→ **Dataset entries**
*****

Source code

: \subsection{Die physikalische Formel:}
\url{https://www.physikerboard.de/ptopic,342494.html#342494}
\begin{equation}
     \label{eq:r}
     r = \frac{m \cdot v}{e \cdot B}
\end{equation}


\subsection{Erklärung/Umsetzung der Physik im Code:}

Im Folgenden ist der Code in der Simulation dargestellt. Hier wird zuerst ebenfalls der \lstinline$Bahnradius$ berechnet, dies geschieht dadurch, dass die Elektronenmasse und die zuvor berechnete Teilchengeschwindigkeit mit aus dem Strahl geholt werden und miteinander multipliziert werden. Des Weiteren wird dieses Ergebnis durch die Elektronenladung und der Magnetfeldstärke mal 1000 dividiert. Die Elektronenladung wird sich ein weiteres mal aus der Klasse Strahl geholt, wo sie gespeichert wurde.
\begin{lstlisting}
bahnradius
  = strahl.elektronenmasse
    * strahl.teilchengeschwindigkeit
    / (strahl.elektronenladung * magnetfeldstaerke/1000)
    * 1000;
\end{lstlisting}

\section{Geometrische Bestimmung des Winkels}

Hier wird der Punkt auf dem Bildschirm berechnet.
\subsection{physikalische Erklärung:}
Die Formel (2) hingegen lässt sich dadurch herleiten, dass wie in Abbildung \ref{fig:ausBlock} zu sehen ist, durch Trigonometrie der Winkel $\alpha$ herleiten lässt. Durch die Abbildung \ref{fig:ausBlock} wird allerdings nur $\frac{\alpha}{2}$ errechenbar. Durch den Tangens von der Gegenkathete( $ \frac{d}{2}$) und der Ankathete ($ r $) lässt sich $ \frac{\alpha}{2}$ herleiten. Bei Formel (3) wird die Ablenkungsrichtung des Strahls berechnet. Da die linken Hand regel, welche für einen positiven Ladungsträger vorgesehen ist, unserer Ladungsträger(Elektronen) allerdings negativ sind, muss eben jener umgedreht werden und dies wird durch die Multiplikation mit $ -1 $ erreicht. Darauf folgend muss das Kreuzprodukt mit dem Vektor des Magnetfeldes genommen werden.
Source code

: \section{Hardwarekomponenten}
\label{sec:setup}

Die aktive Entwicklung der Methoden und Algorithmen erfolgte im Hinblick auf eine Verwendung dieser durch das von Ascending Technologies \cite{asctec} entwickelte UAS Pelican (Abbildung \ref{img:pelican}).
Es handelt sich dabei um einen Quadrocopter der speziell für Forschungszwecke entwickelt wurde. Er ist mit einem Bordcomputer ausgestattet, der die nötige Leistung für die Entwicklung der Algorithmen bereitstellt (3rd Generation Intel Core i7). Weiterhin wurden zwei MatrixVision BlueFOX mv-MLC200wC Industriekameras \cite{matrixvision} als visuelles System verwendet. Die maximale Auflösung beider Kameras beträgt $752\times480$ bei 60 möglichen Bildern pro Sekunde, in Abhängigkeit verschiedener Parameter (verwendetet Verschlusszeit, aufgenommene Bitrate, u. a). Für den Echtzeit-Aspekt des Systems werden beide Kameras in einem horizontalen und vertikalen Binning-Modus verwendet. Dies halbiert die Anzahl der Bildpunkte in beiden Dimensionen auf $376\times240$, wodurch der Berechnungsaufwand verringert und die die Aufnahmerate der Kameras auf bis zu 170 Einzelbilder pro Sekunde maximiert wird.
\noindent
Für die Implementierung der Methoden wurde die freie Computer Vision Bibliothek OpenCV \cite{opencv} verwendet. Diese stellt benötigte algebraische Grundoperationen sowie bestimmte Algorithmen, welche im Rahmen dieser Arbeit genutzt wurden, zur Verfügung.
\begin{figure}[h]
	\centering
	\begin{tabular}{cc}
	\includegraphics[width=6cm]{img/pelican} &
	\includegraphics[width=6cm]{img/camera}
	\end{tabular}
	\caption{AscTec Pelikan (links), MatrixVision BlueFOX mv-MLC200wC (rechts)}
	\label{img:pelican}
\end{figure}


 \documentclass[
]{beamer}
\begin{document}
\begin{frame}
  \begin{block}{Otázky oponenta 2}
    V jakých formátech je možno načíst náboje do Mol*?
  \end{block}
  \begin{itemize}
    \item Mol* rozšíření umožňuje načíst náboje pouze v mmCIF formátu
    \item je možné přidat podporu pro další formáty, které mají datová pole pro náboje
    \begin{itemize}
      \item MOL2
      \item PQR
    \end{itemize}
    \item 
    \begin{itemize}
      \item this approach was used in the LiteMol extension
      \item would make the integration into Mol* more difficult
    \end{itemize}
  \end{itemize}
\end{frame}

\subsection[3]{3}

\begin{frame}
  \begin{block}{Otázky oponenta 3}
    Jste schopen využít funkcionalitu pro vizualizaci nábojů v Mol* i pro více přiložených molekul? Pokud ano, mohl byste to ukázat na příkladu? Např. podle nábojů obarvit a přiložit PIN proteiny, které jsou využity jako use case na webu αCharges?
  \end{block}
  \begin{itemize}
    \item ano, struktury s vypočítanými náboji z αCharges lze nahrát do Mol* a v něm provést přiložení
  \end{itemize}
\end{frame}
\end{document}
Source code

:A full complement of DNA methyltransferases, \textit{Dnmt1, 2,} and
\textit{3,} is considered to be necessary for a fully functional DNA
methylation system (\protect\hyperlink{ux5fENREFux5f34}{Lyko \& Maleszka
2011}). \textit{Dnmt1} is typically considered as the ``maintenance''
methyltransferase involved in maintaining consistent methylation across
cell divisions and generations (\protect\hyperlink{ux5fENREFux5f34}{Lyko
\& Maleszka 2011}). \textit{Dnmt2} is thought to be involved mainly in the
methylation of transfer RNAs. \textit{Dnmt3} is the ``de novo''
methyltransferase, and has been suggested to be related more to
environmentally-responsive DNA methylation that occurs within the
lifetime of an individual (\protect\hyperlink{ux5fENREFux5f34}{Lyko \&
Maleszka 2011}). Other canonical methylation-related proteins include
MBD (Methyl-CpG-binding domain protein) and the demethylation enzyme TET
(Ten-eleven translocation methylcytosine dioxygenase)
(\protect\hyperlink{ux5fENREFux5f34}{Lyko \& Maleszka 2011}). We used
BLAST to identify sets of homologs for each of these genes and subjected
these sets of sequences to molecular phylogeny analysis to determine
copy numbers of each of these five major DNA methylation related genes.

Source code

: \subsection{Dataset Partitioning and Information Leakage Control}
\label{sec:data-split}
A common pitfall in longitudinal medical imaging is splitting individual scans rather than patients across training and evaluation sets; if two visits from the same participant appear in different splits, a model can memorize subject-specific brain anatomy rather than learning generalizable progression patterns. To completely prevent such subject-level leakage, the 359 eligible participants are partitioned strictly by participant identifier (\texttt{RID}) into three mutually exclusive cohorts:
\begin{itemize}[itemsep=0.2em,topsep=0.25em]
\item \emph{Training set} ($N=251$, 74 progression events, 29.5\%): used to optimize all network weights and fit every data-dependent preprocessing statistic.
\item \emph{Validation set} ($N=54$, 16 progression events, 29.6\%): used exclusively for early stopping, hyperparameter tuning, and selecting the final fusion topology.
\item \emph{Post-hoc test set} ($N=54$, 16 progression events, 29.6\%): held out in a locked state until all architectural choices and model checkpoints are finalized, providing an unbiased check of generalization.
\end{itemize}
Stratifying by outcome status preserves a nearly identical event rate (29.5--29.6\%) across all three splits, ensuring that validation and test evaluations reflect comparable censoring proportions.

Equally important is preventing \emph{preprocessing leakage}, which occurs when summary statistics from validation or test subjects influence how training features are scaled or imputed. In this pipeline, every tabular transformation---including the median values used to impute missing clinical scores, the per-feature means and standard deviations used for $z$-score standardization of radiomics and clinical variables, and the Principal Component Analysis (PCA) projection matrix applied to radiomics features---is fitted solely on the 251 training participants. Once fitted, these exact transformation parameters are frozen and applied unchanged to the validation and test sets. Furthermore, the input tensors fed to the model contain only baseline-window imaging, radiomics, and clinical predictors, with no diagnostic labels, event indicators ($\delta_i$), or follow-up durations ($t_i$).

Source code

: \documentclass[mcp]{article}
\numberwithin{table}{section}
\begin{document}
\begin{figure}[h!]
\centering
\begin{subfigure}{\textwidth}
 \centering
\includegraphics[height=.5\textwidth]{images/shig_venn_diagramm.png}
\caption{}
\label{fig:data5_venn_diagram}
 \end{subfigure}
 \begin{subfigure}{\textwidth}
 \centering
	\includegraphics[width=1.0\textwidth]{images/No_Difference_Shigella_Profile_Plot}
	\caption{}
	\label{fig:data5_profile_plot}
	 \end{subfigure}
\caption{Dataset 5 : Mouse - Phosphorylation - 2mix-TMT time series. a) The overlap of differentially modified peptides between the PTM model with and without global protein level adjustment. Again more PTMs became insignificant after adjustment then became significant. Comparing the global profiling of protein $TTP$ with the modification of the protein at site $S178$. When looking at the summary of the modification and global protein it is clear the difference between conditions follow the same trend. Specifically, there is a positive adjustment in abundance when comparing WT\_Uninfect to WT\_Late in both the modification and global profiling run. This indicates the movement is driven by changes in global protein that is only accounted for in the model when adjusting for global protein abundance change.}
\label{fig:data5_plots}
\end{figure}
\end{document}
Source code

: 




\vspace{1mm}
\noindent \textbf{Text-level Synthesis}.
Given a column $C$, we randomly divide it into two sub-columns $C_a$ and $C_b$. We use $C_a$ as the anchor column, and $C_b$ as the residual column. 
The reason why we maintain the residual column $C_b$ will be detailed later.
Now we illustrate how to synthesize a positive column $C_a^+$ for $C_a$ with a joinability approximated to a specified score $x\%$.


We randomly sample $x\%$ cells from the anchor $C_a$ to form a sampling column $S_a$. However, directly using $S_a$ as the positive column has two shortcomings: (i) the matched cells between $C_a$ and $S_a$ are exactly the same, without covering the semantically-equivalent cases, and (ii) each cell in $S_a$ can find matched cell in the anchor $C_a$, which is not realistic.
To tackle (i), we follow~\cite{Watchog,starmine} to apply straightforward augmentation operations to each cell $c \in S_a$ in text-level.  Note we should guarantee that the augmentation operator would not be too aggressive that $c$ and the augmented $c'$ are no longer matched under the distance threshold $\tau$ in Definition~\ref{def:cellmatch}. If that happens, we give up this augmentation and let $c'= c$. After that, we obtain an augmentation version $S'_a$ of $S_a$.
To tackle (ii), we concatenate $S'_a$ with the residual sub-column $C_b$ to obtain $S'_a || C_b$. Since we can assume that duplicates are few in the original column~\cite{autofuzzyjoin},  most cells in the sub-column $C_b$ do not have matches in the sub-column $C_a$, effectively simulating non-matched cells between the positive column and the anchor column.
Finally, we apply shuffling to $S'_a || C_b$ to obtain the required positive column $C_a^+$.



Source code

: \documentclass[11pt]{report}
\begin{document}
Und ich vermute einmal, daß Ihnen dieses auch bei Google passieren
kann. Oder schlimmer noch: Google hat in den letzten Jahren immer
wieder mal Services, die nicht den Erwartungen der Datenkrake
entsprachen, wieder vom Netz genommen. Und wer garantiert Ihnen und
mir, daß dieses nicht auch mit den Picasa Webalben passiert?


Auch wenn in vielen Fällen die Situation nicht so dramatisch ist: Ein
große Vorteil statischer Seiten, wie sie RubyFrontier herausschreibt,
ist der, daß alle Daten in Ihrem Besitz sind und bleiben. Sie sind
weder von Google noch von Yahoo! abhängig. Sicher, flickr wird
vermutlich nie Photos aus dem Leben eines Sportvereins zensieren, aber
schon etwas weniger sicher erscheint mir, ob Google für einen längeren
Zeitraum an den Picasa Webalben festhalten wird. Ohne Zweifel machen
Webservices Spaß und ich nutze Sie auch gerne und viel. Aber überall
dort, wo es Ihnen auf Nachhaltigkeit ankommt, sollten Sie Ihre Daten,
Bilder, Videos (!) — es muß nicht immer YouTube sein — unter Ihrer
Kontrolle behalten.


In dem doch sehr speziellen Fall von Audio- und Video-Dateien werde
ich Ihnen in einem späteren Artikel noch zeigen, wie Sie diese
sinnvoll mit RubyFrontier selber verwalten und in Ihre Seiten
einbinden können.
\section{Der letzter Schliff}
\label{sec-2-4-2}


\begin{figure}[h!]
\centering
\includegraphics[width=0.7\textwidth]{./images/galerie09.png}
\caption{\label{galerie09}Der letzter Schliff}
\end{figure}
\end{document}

*****

→ **Your task**
From the data above, copy each line that holds "would".

→ **Your solution**
      \item would make the integration into Mol* more difficult
To tackle (i), we follow~\cite{Watchog,starmine} to apply straightforward augmentation operations to each cell $c \in S_a$ in text-level.  Note we should guarantee that the augmentation operator would not be too aggressive that $c$ and the augmented $c'$ are no longer matched under the distance threshold $\tau$ in Definition~\ref{def:cellmatch}. If that happens, we give up this augmentation and let $c'= c$. After that, we obtain an augmentation version $S'_a$ of $S_a$.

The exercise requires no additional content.